To test conda install use:

```shell
conda -V
```

Next, make a virtual environment:

```shell
conda create -n batch_venv python=3.12.4
source activate batch_venv
```

Install the required packages:

```shell
pip install f9columnar
pip install torch --index-url https://download.pytorch.org/whl/cpu
```

In order to make this environment portable use [conda-pack](https://conda.github.io/conda-pack/):

```shell
conda install conda-pack
conda pack
conda deactivate
```

On remote machine unpack the environment:

```shell
tar -xzf batch_venv.tar.gz
source batch_venv/bin/activate
conda-unpack
```

### dCache

Basic instructions can be found [here](https://doc.sling.si/en/navodila/podatki/).

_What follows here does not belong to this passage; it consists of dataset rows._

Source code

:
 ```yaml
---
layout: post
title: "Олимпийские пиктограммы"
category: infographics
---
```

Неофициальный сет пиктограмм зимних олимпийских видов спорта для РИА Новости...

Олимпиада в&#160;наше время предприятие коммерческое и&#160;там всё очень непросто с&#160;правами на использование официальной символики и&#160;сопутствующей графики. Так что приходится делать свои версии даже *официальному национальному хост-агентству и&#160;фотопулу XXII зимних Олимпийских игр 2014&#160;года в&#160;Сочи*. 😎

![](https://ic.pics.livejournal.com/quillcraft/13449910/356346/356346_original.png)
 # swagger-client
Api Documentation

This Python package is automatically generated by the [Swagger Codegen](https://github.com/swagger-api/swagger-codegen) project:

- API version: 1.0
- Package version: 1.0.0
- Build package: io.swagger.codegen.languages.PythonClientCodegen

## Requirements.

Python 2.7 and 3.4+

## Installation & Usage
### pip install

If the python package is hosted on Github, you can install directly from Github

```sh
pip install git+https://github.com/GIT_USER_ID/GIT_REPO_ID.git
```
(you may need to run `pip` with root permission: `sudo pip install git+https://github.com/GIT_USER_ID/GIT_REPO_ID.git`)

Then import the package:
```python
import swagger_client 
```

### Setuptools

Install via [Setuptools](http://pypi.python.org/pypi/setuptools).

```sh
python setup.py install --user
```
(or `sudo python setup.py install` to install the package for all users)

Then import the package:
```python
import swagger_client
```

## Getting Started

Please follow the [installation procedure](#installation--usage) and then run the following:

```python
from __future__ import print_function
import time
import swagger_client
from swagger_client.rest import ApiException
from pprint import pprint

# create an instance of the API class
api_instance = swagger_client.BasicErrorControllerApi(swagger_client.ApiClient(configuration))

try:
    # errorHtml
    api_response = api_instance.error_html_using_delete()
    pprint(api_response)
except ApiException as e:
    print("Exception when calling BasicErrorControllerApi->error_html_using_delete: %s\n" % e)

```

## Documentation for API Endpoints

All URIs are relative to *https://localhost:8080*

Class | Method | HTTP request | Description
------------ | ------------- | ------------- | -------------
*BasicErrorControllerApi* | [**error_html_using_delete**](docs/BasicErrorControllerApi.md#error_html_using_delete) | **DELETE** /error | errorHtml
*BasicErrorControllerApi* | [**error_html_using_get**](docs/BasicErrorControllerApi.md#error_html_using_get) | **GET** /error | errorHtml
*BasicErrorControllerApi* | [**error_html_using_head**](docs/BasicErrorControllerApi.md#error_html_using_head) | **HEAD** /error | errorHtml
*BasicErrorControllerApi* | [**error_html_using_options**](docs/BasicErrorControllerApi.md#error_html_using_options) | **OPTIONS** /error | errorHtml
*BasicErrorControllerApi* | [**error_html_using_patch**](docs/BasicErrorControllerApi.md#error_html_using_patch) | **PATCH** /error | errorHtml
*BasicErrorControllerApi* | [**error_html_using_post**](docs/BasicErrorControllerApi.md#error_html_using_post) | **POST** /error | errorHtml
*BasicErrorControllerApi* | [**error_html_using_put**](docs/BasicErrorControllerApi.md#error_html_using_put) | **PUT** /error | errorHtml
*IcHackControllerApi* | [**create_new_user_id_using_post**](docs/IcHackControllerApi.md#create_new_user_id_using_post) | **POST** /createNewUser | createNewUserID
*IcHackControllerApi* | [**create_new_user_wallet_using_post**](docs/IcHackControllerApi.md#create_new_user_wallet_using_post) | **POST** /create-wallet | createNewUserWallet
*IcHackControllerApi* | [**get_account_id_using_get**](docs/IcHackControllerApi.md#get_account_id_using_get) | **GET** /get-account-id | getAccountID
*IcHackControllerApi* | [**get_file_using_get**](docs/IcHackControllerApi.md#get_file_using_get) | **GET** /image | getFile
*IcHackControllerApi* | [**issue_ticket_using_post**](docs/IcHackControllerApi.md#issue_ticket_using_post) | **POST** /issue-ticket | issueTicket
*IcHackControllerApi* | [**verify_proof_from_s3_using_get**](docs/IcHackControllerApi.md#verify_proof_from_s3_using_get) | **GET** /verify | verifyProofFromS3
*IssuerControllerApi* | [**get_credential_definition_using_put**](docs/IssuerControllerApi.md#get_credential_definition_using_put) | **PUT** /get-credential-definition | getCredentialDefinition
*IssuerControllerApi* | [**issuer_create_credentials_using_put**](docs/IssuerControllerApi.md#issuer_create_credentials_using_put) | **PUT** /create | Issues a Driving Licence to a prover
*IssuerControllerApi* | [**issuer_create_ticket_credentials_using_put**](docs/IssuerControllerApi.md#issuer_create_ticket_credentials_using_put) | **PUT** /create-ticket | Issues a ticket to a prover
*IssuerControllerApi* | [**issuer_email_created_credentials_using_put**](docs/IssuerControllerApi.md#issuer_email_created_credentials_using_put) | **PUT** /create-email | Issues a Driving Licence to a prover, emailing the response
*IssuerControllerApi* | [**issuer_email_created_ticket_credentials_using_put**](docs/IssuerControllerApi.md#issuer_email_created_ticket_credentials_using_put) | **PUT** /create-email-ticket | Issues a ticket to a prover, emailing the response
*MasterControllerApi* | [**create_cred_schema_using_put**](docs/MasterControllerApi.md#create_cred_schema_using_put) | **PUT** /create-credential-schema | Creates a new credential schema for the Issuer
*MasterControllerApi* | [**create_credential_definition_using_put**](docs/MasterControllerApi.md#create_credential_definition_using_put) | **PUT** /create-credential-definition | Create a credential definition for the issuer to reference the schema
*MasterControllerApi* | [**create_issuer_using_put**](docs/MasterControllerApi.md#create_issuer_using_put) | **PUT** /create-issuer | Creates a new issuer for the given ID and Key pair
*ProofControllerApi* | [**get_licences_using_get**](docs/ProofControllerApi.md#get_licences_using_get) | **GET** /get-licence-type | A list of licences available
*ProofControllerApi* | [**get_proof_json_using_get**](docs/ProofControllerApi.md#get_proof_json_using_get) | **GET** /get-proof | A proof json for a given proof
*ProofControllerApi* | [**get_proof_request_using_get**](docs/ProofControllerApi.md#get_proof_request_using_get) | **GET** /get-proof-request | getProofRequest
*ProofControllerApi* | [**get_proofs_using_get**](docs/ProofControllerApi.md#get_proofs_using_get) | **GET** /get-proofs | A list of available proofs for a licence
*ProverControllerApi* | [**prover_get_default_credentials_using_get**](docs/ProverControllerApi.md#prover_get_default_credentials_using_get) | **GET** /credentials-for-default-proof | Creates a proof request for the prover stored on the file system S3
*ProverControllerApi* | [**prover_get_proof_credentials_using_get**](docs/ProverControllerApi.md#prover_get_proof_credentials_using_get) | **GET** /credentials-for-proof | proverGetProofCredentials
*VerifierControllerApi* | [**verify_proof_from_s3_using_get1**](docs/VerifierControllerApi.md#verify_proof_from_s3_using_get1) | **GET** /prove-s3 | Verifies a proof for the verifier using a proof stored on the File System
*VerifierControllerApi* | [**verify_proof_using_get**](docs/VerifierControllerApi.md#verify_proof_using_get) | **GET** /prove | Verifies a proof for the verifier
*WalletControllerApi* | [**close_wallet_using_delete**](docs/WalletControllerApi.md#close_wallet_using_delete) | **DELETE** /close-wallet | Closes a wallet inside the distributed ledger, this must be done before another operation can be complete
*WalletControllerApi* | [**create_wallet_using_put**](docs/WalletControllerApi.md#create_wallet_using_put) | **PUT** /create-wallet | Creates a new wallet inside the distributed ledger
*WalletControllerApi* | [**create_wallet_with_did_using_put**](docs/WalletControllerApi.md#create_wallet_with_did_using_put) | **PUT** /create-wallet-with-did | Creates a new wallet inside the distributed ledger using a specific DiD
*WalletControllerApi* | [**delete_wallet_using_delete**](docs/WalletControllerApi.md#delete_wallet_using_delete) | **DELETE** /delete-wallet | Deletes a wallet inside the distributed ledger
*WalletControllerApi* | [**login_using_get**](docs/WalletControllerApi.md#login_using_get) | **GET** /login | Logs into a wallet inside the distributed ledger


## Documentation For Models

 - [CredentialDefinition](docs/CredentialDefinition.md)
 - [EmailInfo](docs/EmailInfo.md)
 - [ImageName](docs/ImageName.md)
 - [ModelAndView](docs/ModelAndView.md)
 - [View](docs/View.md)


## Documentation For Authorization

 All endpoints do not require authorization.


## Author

To upload the above described venv to dCache use:

```shell
arccp batch_venv.tar davs://dcache.sling.si:2880/atlas/jang/
```

where you can make your own directory with `arcmkdir`.

### lxplus venv setup

Log into lxplus:
```shell
ssh <name>@lxplus.cern.ch
```

Since we want custom python packages and installing on `afs` is not recommended, we will use `eos`:
```shell
cd /eos/user/j/jgavrano
```

Source an LCG release to use as base:
```shell
setupATLAS
lsetup "views LCG_105b x86_64-el9-gcc13-opt"
```

Setup `venv` and install required packages from `requirements`:
```shell
PYTHONUSERBASE=/eos/user/j/jgavrano/F9Columnar/ pip3 install --user --no-cache-dir -r requirements.txt
```

Test with libraries in `eos`:
```shell
PYTHONPATH=/eos/user/j/jgavrano/F9Columnar/lib/python3.9/site-packages/:$PYTHONPATH python3 <script_name>.py
```

Setup python with custom `venv`:
```shell
export PYTHONPATH=/eos/user/j/jgavrano/F9Columnar/lib/python3.9/site-packages/:$PYTHONPATH
```

To make it public go to cernbox website and share it with `atlas-current-physicists`.